▸ Your goal
When the word "project" shows up in a line of the records below, copy that line.

▸ Data to process
──────
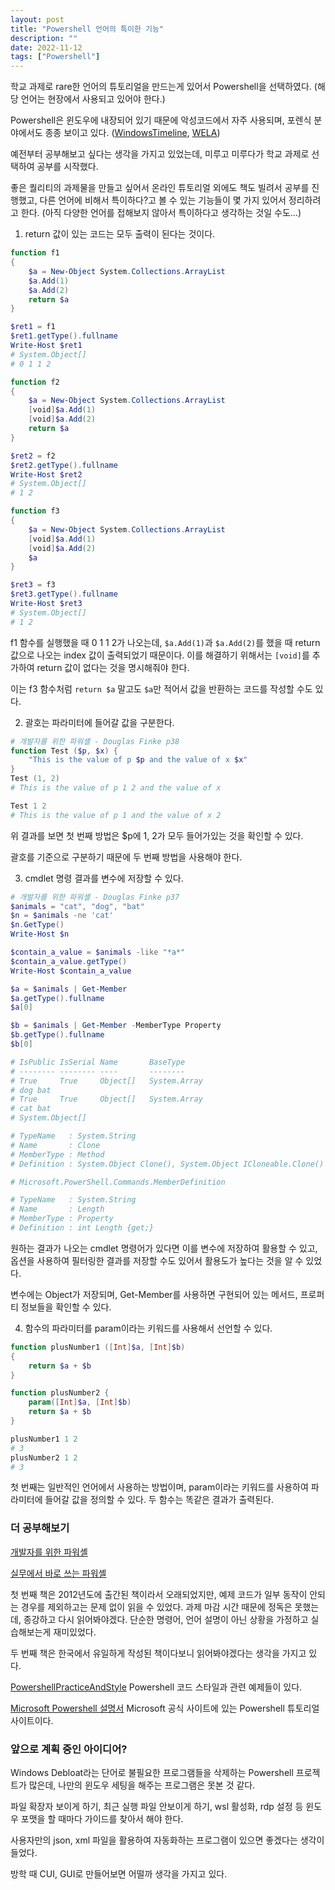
 ```yaml
---
layout: post
title: "Powershell 언어의 특이한 기능"
description: ""
date: 2022-11-12
tags: ["Powershell"]
---
```


학교 과제로 rare한 언어의 튜토리얼을 만드는게 있어서 Powershell을 선택하였다. (해당 언어는 현장에서 사용되고 있어야 한다.)

Powershell은 윈도우에 내장되어 있기 때문에 악성코드에서 자주 사용되며, 포렌식 분야에서도 종종 보이고 있다. (<a href="https://github.com/kacos2000/WindowsTimeline">WindowsTimeline</a>, <a href="https://github.com/Yamato-Security/WELA">WELA</a>)

예전부터 공부해보고 싶다는 생각을 가지고 있었는데, 미루고 미루다가 학교 과제로 선택하여 공부를 시작했다.

좋은 퀄리티의 과제물을 만들고 싶어서 온라인 튜토리얼 외에도 책도 빌려서 공부를 진행했고, 다른 언어에 비해서 특이하다?고 볼 수 있는 기능들이 몇 가지 있어서 정리하려고 한다. (아직 다양한 언어를 접해보지 않아서 특이하다고 생각하는 것일 수도...)

1. return 값이 있는 코드는 모두 출력이 된다는 것이다.

```powershell
function f1
{
    $a = New-Object System.Collections.ArrayList
    $a.Add(1)
    $a.Add(2)
    return $a
}

$ret1 = f1
$ret1.getType().fullname
Write-Host $ret1
# System.Object[]
# 0 1 1 2

function f2
{
    $a = New-Object System.Collections.ArrayList
    [void]$a.Add(1)
    [void]$a.Add(2)
    return $a
}

$ret2 = f2
$ret2.getType().fullname
Write-Host $ret2
# System.Object[]
# 1 2

function f3
{
    $a = New-Object System.Collections.ArrayList
    [void]$a.Add(1)
    [void]$a.Add(2)
    $a
}

$ret3 = f3
$ret3.getType().fullname
Write-Host $ret3
# System.Object[]
# 1 2
```

f1 함수를 실행했을 때 0 1 1 2가 나오는데, `$a.Add(1)`과 `$a.Add(2)`를 했을 때 return 값으로 나오는 index 값이 출력되었기 때문이다. 이를 해결하기 위해서는 `[void]`를 추가하여 return 값이 없다는 것을 명시해줘야 한다.

이는 f3 함수처럼 `return $a` 말고도 `$a`만 적어서 값을 반환하는 코드를 작성할 수도 있다. 

2. 괄호는 파라미터에 들어갈 값을 구분한다.

```powershell
# 개발자를 위한 파워셸 - Douglas Finke p38
function Test ($p, $x) {
    "This is the value of p $p and the value of x $x"
}
Test (1, 2)
# This is the value of p 1 2 and the value of x

Test 1 2
# This is the value of p 1 and the value of x 2
```

위 결과를 보면 첫 번째 방법은 $p에 1, 2가 모두 들어가있는 것을 확인할 수 있다.

괄호를 기준으로 구분하기 때문에 두 번째 방법을 사용해야 한다.

3. cmdlet 명령 결과를 변수에 저장할 수 있다.

```powershell
# 개발자를 위한 파워셸 - Douglas Finke p37
$animals = "cat", "dog", "bat"
$n = $animals -ne 'cat'
$n.GetType()
Write-Host $n

$contain_a_value = $animals -like "*a*"
$contain_a_value.getType()
Write-Host $contain_a_value

$a = $animals | Get-Member
$a.getType().fullname
$a[0]

$b = $animals | Get-Member -MemberType Property
$b.getType().fullname
$b[0]

# IsPublic IsSerial Name       BaseType
# -------- -------- ----       --------
# True     True     Object[]   System.Array
# dog bat
# True     True     Object[]   System.Array
# cat bat
# System.Object[]

# TypeName   : System.String
# Name       : Clone
# MemberType : Method
# Definition : System.Object Clone(), System.Object ICloneable.Clone()

# Microsoft.PowerShell.Commands.MemberDefinition

# TypeName   : System.String
# Name       : Length
# MemberType : Property
# Definition : int Length {get;}
```

원하는 결과가 나오는 cmdlet 명령어가 있다면 이를 변수에 저장하여 활용할 수 있고, 옵션을 사용하여 필터링한 결과를 저장할 수도 있어서 활용도가 높다는 것을 알 수 있었다.

변수에는 Object가 저장되며, Get-Member를 사용하면 구현되어 있는 메서드, 프로퍼티 정보들을 확인할 수 있다.

4. 함수의 파라미터를 param이라는 키워드를 사용해서 선언할 수 있다.

```powershell
function plusNumber1 ([Int]$a, [Int]$b) 
{
    return $a + $b
}

function plusNumber2 {
    param([Int]$a, [Int]$b)
    return $a + $b
}

plusNumber1 1 2
# 3
plusNumber2 1 2
# 3
```

첫 번째는 일반적인 언어에서 사용하는 방법이며, param이라는 키워드를 사용하여 파라미터에 들어갈 값을 정의할 수 있다. 두 함수는 똑같은 결과가 출력된다.

### 더 공부해보기

<a href="http://www.yes24.com/Product/Goods/12759997">개발자를 위한 파워셸</a>

<a href="http://www.yes24.com/Product/Goods/59058752">실무에서 바로 쓰는 파워셸</a>

첫 번째 책은 2012년도에 출간된 책이라서 오래되었지만, 예제 코드가 일부 동작이 안되는 경우를 제외하고는 문제 없이 읽을 수 있었다. 과제 마감 시간 때문에 정독은 못했는데, 종강하고 다시 읽어봐야겠다. 단순한 명령어, 언어 설명이 아닌 상황을 가정하고 실습해보는게 재미있었다.

두 번째 책은 한국에서 유일하게 작성된 책이다보니 읽어봐야겠다는 생각을 가지고 있다.

<a href="https://github.com/PoshCode/PowerShellPracticeAndStyle">PowershellPracticeAndStyle</a> Powershell 코드 스타일과 관련 예제들이 있다.

<a href="https://learn.microsoft.com/ko-kr/powershell/">Microsoft Powershell 설명서</a> Microsoft 공식 사이트에 있는 Powershell 튜토리얼 사이트이다.

### 앞으로 계획 중인 아이디어?

Windows Debloat라는 단어로 불필요한 프로그램들을 삭제하는 Powershell 프로젝트가 많은데, 나만의 윈도우 세팅을 해주는 프로그램은 못본 것 같다. 

파일 확장자 보이게 하기, 최근 실행 파일 안보이게 하기, wsl 활성화, rdp 설정 등 윈도우 포맷을 할 때마다 가이드를 찾아서 해야 한다.

사용자만의 json, xml 파일을 활용하여 자동화하는 프로그램이 있으면 좋겠다는 생각이 들었다.

방학 때 CUI, GUI로 만들어보면 어떨까 생각을 가지고 있다.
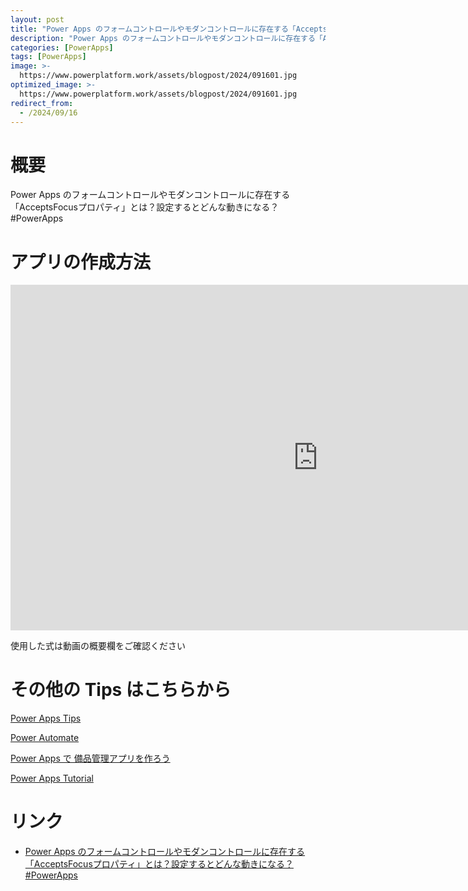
 ```yaml
---
layout: post
title: "Power Apps のフォームコントロールやモダンコントロールに存在する「AcceptsFocusプロパティ」とは？設定するとどんな動きになる？ #PowerApps"
description: "Power Apps のフォームコントロールやモダンコントロールに存在する「AcceptsFocusプロパティ」とは？設定するとどんな動きになる？ #PowerAppsを動画で分かりやすく解説"
categories: [PowerApps]
tags: [PowerApps]
image: >-
  https://www.powerplatform.work/assets/blogpost/2024/091601.jpg
optimized_image: >-
  https://www.powerplatform.work/assets/blogpost/2024/091601.jpg
redirect_from:
  - /2024/09/16
---
```



#  概要

Power Apps のフォームコントロールやモダンコントロールに存在する「AcceptsFocusプロパティ」とは？設定するとどんな動きになる？ #PowerApps


# アプリの作成方法

<iframe width="983" height="553" src="https://www.youtube.com/embed/VjWrXNL5MVQ" title="YouTube video player" frameborder="0" allow="accelerometer; autoplay; clipboard-write; encrypted-media; gyroscope; picture-in-picture" allowfullscreen></iframe>


使用した式は動画の概要欄をご確認ください


# その他の Tips はこちらから

[Power Apps Tips](https://www.youtube.com/watch?v=VrAQf3JQ7yM&list=PLVhFi1fb3DqakSLVMn22DDcySXh9jtzi- )


[Power Automate](https://www.youtube.com/watch?v=-YnJYT0ASEM&list=PLVhFi1fb3Dqbzic6GieqnLFgD3aTj-eHA)


[Power Apps で 備品管理アプリを作ろう](https://www.youtube.com/playlist?list=PLVhFi1fb3DqZM3HKb8Hea6XEL96990Fyn)


[Power Apps Tutorial](https://www.youtube.com/playlist?list=PLVhFi1fb3DqalxpL974VvAJvV4iWoSbe_)


# リンク


- [Power Apps のフォームコントロールやモダンコントロールに存在する「AcceptsFocusプロパティ」とは？設定するとどんな動きになる？ #PowerApps](https://www.youtube.com/watch?v=VjWrXNL5MVQ)

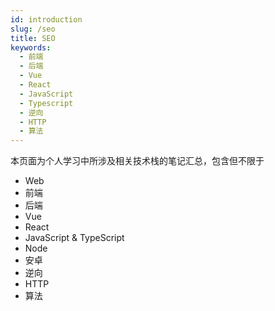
 ```yaml
---
id: introduction
slug: /seo
title: SEO
keywords:
  - 前端
  - 后端
  - Vue
  - React
  - JavaScript
  - Typescript
  - 逆向
  - HTTP
  - 算法
---
```


本页面为个人学习中所涉及相关技术栈的笔记汇总，包含但不限于

- Web
- 前端
- 后端
- Vue
- React
- JavaScript & TypeScript
- Node
- 安卓
- 逆向
- HTTP
- 算法
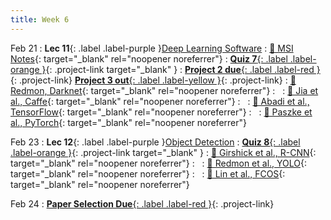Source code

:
 ```yaml
---
title: Week 6
---
```


Feb 21
: **Lec 11**{: .label .label-purple }[Deep Learning Software](/CSCI5980-Spr23-DeepRob/assets/slides/minn_deeprob_minn_deeprob_11_deep_learning_software.pdf)
  : [📖 MSI Notes](https://chestnut-principal-9f6.notion.site/Intro-to-Minnesota-Super-computing-db9a3b5f414548de8523290e6efa6cf4){: target="_blank" rel="noopener noreferrer"}
: [**Quiz 7**{: .label .label-orange }](https://www.gradescope.com/courses/481744){: .project-link target="_blank" }
: [**Project 2 due**{: .label .label-red }](/CSCI5980-Spr23-DeepRob/projects/project2/){: .project-link} [**Project 3 out**{: .label .label-yellow }](/CSCI5980-Spr23-DeepRob/projects/project3/){: .project-link} 
  : [📖 Redmon, Darknet](https://pjreddie.com/darknet/){: target="_blank" rel="noopener noreferrer"}
: &nbsp;
  : [📖 Jia et al., Caffe](https://arxiv.org/abs/1408.5093){: target="_blank" rel="noopener noreferrer"}
: &nbsp;
  : [📖 Abadi et al., TensorFlow](https://arxiv.org/abs/1603.04467){: target="_blank" rel="noopener noreferrer"}
: &nbsp;
  : [📖 Paszke et al., PyTorch](https://arxiv.org/abs/1912.01703){: target="_blank" rel="noopener noreferrer"}


Feb 23
: **Lec 12**{: .label .label-purple }[Object Detection](/CSCI5980-Spr23-DeepRob/assets/slides/minn_deeprob_minn_deeprob_12_object_detection.pdf)
: [**Quiz 8**{: .label .label-orange }](https://www.gradescope.com/courses/481744){: .project-link target="_blank" }
  : [📖 Girshick et al., R-CNN](https://arxiv.org/abs/1311.2524){: target="_blank" rel="noopener noreferrer"}
: &nbsp;
  : [📖 Redmon et al., YOLO](https://arxiv.org/abs/1506.02640){: target="_blank" rel="noopener noreferrer"}
: &nbsp;
  : [📖 Lin et al., FCOS](https://arxiv.org/abs/1708.02002){: target="_blank" rel="noopener noreferrer"}


Feb 24
: [**Paper Selection Due**{: .label .label-red }](https://docs.google.com/spreadsheets/d/1sk_ZAVoew_V6lGCP-ndfbNH_rkOEIxcqhhJfqQo3V7s/edit?usp=sharing){: .project-link}

<!-- Feb 10
: **Dis 6**{: .label .label-blue }[Tensorflow, Keras, Darknet, etc.](#)
 -->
──────
▸ Your solution
: [**Quiz 7**{: .label .label-orange }](https://www.gradescope.com/courses/481744){: .project-link target="_blank" }
: [**Project 2 due**{: .label .label-red }](/CSCI5980-Spr23-DeepRob/projects/project2/){: .project-link} [**Project 3 out**{: .label .label-yellow }](/CSCI5980-Spr23-DeepRob/projects/project3/){: .project-link} 
: [**Quiz 8**{: .label .label-orange }](https://www.gradescope.com/courses/481744){: .project-link target="_blank" }
: [**Paper Selection Due**{: .label .label-red }](https://docs.google.com/spreadsheets/d/1sk_ZAVoew_V6lGCP-ndfbNH_rkOEIxcqhhJfqQo3V7s/edit?usp=sharing){: .project-link}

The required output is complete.